_ASSIGNED TASK_
Write out, as an exact transcription, the line that has "イカスミ(黒色になる)" and each line after it through the end of the data below.

Saved entries:
"""

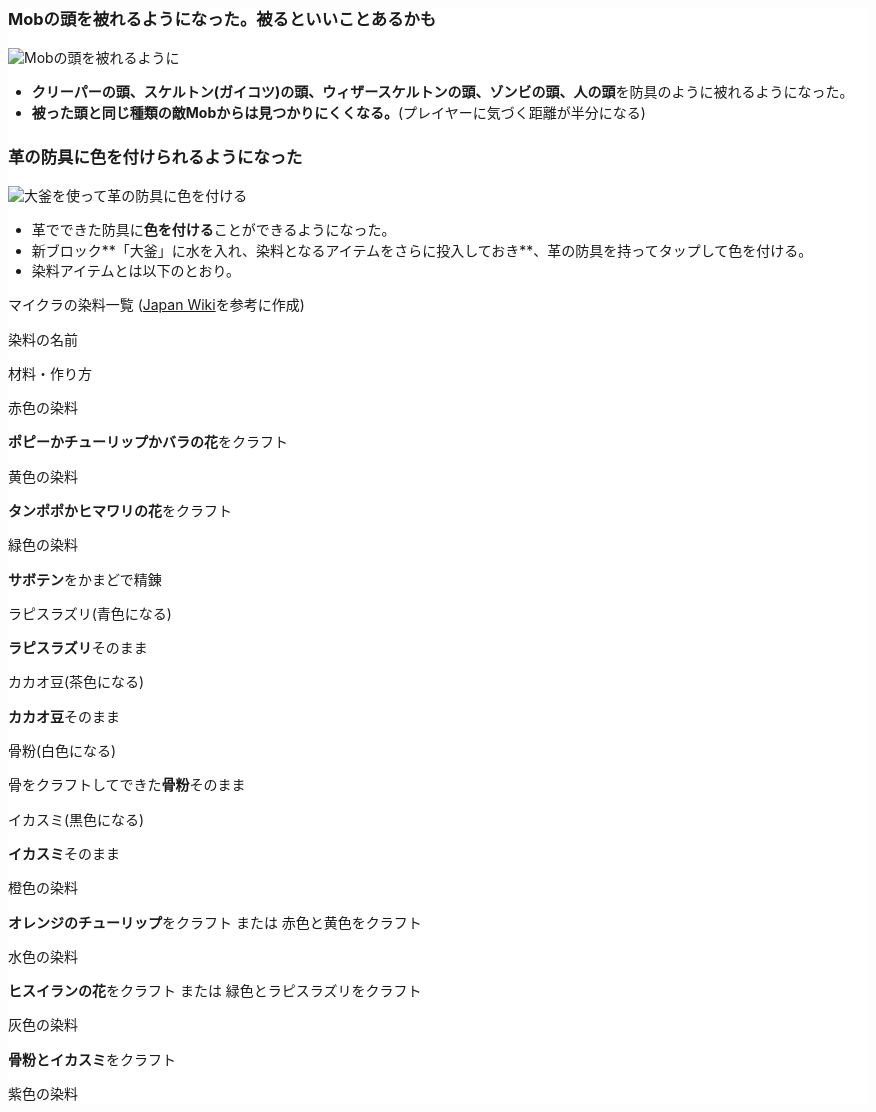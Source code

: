 ### Mobの頭を被れるようになった。被るといいことあるかも

![Mobの頭を被れるように](https://cdn-ak.f.st-hatena.com/images/fotolife/s/sasigume/20210208/20210208095847.jpg)

*   **クリーパーの頭、スケルトン(ガイコツ)の頭、ウィザースケルトンの頭、ゾンビの頭、人の頭**を防具のように被れるようになった。
*   **被った頭と同じ種類の敵Mobからは見つかりにくくなる。**(プレイヤーに気づく距離が半分になる)

### 革の防具に色を付けられるようになった

![大釜を使って革の防具に色を付ける](https://res.cloudinary.com/napoan-com/image/upload/w_650,c_limit,f_auto,q_auto/v1578385276/bandicam-2016-01-28-22-55-22-624_hlwbzd.jpg)

*   革でできた防具に**色を付ける**ことができるようになった。
*   新ブロック**「大釜」に水を入れ、染料となるアイテムをさらに投入しておき**、革の防具を持ってタップして色を付ける。
*   染料アイテムとは以下のとおり。

マイクラの染料一覧 ([Japan Wiki](http://www26.atwiki.jp/minecraft/pages/65.html)を参考に作成)

染料の名前

材料・作り方

赤色の染料

**ポピーかチューリップかバラの花**をクラフト

黄色の染料

**タンポポかヒマワリの花**をクラフト

緑色の染料

**サボテン**をかまどで精錬

ラピスラズリ(青色になる)

**ラピスラズリ**そのまま

カカオ豆(茶色になる)

**カカオ豆**そのまま

骨粉(白色になる)

骨をクラフトしてできた**骨粉**そのまま

イカスミ(黒色になる)

**イカスミ**そのまま

橙色の染料

**オレンジのチューリップ**をクラフト または 赤色と黄色をクラフト

水色の染料

**ヒスイランの花**をクラフト または 緑色とラピスラズリをクラフト

灰色の染料

**骨粉とイカスミ**をクラフト

紫色の染料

"""

_ANSWER TO THIS EXERCISE_
イカスミ(黒色になる)

**イカスミ**そのまま

橙色の染料

**オレンジのチューリップ**をクラフト または 赤色と黄色をクラフト

水色の染料

**ヒスイランの花**をクラフト または 緑色とラピスラズリをクラフト

灰色の染料

**骨粉とイカスミ**をクラフト

紫色の染料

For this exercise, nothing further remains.